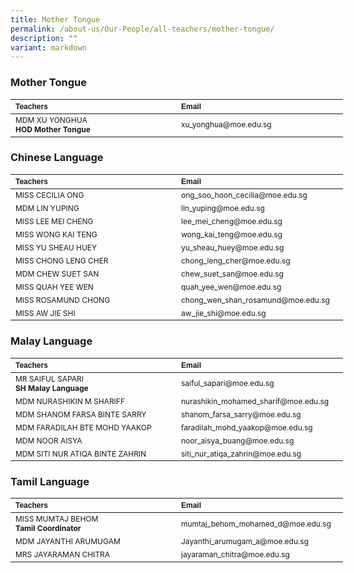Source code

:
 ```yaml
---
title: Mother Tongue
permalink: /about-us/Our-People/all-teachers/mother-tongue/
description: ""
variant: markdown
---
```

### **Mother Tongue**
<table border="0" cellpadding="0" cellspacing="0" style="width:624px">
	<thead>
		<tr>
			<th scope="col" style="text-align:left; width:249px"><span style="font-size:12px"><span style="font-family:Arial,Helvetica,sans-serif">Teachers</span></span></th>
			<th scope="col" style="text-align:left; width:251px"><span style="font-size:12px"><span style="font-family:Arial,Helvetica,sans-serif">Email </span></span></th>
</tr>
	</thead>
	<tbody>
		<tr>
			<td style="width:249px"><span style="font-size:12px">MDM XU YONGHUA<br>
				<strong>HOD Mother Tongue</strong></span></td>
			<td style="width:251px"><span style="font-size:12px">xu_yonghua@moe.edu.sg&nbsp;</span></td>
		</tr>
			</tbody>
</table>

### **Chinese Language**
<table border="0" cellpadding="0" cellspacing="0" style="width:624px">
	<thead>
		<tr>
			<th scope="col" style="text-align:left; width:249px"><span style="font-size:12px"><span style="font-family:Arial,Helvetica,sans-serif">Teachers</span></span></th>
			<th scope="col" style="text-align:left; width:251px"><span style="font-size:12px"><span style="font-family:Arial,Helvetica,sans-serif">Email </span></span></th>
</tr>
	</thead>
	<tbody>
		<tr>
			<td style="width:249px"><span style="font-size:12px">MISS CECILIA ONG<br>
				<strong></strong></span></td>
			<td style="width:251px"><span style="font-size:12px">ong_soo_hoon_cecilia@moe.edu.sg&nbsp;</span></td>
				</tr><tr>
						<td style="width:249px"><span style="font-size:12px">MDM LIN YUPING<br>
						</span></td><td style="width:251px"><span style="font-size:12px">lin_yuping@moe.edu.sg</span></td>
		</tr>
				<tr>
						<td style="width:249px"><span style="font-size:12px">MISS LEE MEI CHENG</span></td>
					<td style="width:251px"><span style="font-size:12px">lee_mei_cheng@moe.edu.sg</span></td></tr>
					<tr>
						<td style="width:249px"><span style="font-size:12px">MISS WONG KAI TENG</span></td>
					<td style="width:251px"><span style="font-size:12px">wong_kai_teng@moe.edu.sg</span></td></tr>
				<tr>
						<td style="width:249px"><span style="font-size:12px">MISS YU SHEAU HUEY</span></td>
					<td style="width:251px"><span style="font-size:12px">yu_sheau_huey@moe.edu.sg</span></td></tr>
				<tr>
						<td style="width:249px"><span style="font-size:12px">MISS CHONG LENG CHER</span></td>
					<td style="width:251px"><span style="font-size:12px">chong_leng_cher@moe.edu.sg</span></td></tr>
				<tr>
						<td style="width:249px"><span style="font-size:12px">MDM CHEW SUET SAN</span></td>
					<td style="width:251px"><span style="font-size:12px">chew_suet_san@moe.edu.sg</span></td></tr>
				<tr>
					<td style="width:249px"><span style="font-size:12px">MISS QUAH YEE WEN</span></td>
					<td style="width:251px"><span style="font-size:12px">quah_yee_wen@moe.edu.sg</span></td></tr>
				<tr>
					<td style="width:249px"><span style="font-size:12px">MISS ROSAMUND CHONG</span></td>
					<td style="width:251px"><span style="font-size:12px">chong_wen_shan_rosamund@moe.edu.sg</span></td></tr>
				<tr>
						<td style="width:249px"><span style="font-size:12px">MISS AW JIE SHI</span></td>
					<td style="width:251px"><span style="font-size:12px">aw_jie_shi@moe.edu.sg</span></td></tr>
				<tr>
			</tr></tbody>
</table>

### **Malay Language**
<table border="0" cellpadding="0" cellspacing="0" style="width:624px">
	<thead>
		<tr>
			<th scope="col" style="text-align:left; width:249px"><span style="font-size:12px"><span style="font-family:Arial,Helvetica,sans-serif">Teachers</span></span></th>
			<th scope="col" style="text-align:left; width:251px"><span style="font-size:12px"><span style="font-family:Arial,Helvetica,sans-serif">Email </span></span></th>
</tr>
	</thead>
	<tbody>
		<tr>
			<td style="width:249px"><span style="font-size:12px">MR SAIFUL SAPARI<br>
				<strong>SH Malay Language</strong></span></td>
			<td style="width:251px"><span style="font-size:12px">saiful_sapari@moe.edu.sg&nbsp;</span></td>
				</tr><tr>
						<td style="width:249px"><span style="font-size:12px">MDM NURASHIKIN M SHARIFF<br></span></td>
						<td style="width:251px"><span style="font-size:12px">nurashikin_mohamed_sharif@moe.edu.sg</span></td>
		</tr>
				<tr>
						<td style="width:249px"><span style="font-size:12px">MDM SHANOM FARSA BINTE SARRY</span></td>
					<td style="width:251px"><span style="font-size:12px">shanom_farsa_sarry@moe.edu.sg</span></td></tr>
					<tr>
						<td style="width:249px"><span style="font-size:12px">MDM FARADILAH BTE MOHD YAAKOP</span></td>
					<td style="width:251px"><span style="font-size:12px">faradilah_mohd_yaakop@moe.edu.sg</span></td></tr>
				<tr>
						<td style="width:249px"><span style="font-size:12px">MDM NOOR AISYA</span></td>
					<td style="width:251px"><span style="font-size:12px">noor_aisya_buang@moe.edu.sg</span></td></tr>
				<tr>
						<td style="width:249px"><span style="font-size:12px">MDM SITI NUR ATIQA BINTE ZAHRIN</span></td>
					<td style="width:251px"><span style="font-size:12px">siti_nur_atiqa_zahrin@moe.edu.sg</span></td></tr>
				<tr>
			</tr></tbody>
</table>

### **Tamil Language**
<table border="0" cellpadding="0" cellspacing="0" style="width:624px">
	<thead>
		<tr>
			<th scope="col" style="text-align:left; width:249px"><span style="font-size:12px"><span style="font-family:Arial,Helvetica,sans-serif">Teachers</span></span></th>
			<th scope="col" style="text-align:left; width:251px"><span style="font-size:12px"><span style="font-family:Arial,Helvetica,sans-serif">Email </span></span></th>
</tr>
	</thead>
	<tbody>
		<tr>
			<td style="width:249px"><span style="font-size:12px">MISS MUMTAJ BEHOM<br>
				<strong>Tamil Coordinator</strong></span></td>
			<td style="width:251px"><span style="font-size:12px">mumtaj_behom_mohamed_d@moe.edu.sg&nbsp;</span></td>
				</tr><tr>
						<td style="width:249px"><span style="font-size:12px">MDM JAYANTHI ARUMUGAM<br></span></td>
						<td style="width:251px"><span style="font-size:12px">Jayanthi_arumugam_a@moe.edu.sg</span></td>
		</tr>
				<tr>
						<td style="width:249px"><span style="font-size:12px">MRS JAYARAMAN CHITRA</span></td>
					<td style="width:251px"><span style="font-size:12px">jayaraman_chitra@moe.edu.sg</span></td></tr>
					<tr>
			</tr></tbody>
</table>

WHAT TO WORK ON: Should a record include a picture, drop the picture and write out the remainder exactly.

EXERCISE RESPONSE:
Source code

:
 ```yaml
---
title: Mother Tongue
permalink: /about-us/Our-People/all-teachers/mother-tongue/
description: ""
variant: markdown
---
```

### **Mother Tongue**
<table border="0" cellpadding="0" cellspacing="0" style="width:624px">
	<thead>
		<tr>
			<th scope="col" style="text-align:left; width:249px"><span style="font-size:12px"><span style="font-family:Arial,Helvetica,sans-serif">Teachers</span></span></th>
			<th scope="col" style="text-align:left; width:251px"><span style="font-size:12px"><span style="font-family:Arial,Helvetica,sans-serif">Email </span></span></th>
</tr>
	</thead>
	<tbody>
		<tr>
			<td style="width:249px"><span style="font-size:12px">MDM XU YONGHUA<br>
				<strong>HOD Mother Tongue</strong></span></td>
			<td style="width:251px"><span style="font-size:12px">xu_yonghua@moe.edu.sg&nbsp;</span></td>
		</tr>
			</tbody>
</table>

### **Chinese Language**
<table border="0" cellpadding="0" cellspacing="0" style="width:624px">
	<thead>
		<tr>
			<th scope="col" style="text-align:left; width:249px"><span style="font-size:12px"><span style="font-family:Arial,Helvetica,sans-serif">Teachers</span></span></th>
			<th scope="col" style="text-align:left; width:251px"><span style="font-size:12px"><span style="font-family:Arial,Helvetica,sans-serif">Email </span></span></th>
</tr>
	</thead>
	<tbody>
		<tr>
			<td style="width:249px"><span style="font-size:12px">MISS CECILIA ONG<br>
				<strong></strong></span></td>
			<td style="width:251px"><span style="font-size:12px">ong_soo_hoon_cecilia@moe.edu.sg&nbsp;</span></td>
				</tr><tr>
						<td style="width:249px"><span style="font-size:12px">MDM LIN YUPING<br>
						</span></td><td style="width:251px"><span style="font-size:12px">lin_yuping@moe.edu.sg</span></td>
		</tr>
				<tr>
						<td style="width:249px"><span style="font-size:12px">MISS LEE MEI CHENG</span></td>
					<td style="width:251px"><span style="font-size:12px">lee_mei_cheng@moe.edu.sg</span></td></tr>
					<tr>
						<td style="width:249px"><span style="font-size:12px">MISS WONG KAI TENG</span></td>
					<td style="width:251px"><span style="font-size:12px">wong_kai_teng@moe.edu.sg</span></td></tr>
				<tr>
						<td style="width:249px"><span style="font-size:12px">MISS YU SHEAU HUEY</span></td>
					<td style="width:251px"><span style="font-size:12px">yu_sheau_huey@moe.edu.sg</span></td></tr>
				<tr>
						<td style="width:249px"><span style="font-size:12px">MISS CHONG LENG CHER</span></td>
					<td style="width:251px"><span style="font-size:12px">chong_leng_cher@moe.edu.sg</span></td></tr>
				<tr>
						<td style="width:249px"><span style="font-size:12px">MDM CHEW SUET SAN</span></td>
					<td style="width:251px"><span style="font-size:12px">chew_suet_san@moe.edu.sg</span></td></tr>
				<tr>
					<td style="width:249px"><span style="font-size:12px">MISS QUAH YEE WEN</span></td>
					<td style="width:251px"><span style="font-size:12px">quah_yee_wen@moe.edu.sg</span></td></tr>
				<tr>
					<td style="width:249px"><span style="font-size:12px">MISS ROSAMUND CHONG</span></td>
					<td style="width:251px"><span style="font-size:12px">chong_wen_shan_rosamund@moe.edu.sg</span></td></tr>
				<tr>
						<td style="width:249px"><span style="font-size:12px">MISS AW JIE SHI</span></td>
					<td style="width:251px"><span style="font-size:12px">aw_jie_shi@moe.edu.sg</span></td></tr>
				<tr>
			</tr></tbody>
</table>

### **Malay Language**
<table border="0" cellpadding="0" cellspacing="0" style="width:624px">
	<thead>
		<tr>
			<th scope="col" style="text-align:left; width:249px"><span style="font-size:12px"><span style="font-family:Arial,Helvetica,sans-serif">Teachers</span></span></th>
			<th scope="col" style="text-align:left; width:251px"><span style="font-size:12px"><span style="font-family:Arial,Helvetica,sans-serif">Email </span></span></th>
</tr>
	</thead>
	<tbody>
		<tr>
			<td style="width:249px"><span style="font-size:12px">MR SAIFUL SAPARI<br>
				<strong>SH Malay Language</strong></span></td>
			<td style="width:251px"><span style="font-size:12px">saiful_sapari@moe.edu.sg&nbsp;</span></td>
				</tr><tr>
						<td style="width:249px"><span style="font-size:12px">MDM NURASHIKIN M SHARIFF<br></span></td>
						<td style="width:251px"><span style="font-size:12px">nurashikin_mohamed_sharif@moe.edu.sg</span></td>
		</tr>
				<tr>
						<td style="width:249px"><span style="font-size:12px">MDM SHANOM FARSA BINTE SARRY</span></td>
					<td style="width:251px"><span style="font-size:12px">shanom_farsa_sarry@moe.edu.sg</span></td></tr>
					<tr>
						<td style="width:249px"><span style="font-size:12px">MDM FARADILAH BTE MOHD YAAKOP</span></td>
					<td style="width:251px"><span style="font-size:12px">faradilah_mohd_yaakop@moe.edu.sg</span></td></tr>
				<tr>
						<td style="width:249px"><span style="font-size:12px">MDM NOOR AISYA</span></td>
					<td style="width:251px"><span style="font-size:12px">noor_aisya_buang@moe.edu.sg</span></td></tr>
				<tr>
						<td style="width:249px"><span style="font-size:12px">MDM SITI NUR ATIQA BINTE ZAHRIN</span></td>
					<td style="width:251px"><span style="font-size:12px">siti_nur_atiqa_zahrin@moe.edu.sg</span></td></tr>
				<tr>
			</tr></tbody>
</table>

### **Tamil Language**
<table border="0" cellpadding="0" cellspacing="0" style="width:624px">
	<thead>
		<tr>
			<th scope="col" style="text-align:left; width:249px"><span style="font-size:12px"><span style="font-family:Arial,Helvetica,sans-serif">Teachers</span></span></th>
			<th scope="col" style="text-align:left; width:251px"><span style="font-size:12px"><span style="font-family:Arial,Helvetica,sans-serif">Email </span></span></th>
</tr>
	</thead>
	<tbody>
		<tr>
			<td style="width:249px"><span style="font-size:12px">MISS MUMTAJ BEHOM<br>
				<strong>Tamil Coordinator</strong></span></td>
			<td style="width:251px"><span style="font-size:12px">mumtaj_behom_mohamed_d@moe.edu.sg&nbsp;</span></td>
				</tr><tr>
						<td style="width:249px"><span style="font-size:12px">MDM JAYANTHI ARUMUGAM<br></span></td>
						<td style="width:251px"><span style="font-size:12px">Jayanthi_arumugam_a@moe.edu.sg</span></td>
		</tr>
				<tr>
						<td style="width:249px"><span style="font-size:12px">MRS JAYARAMAN CHITRA</span></td>
					<td style="width:251px"><span style="font-size:12px">jayaraman_chitra@moe.edu.sg</span></td></tr>
					<tr>
			</tr></tbody>
</table>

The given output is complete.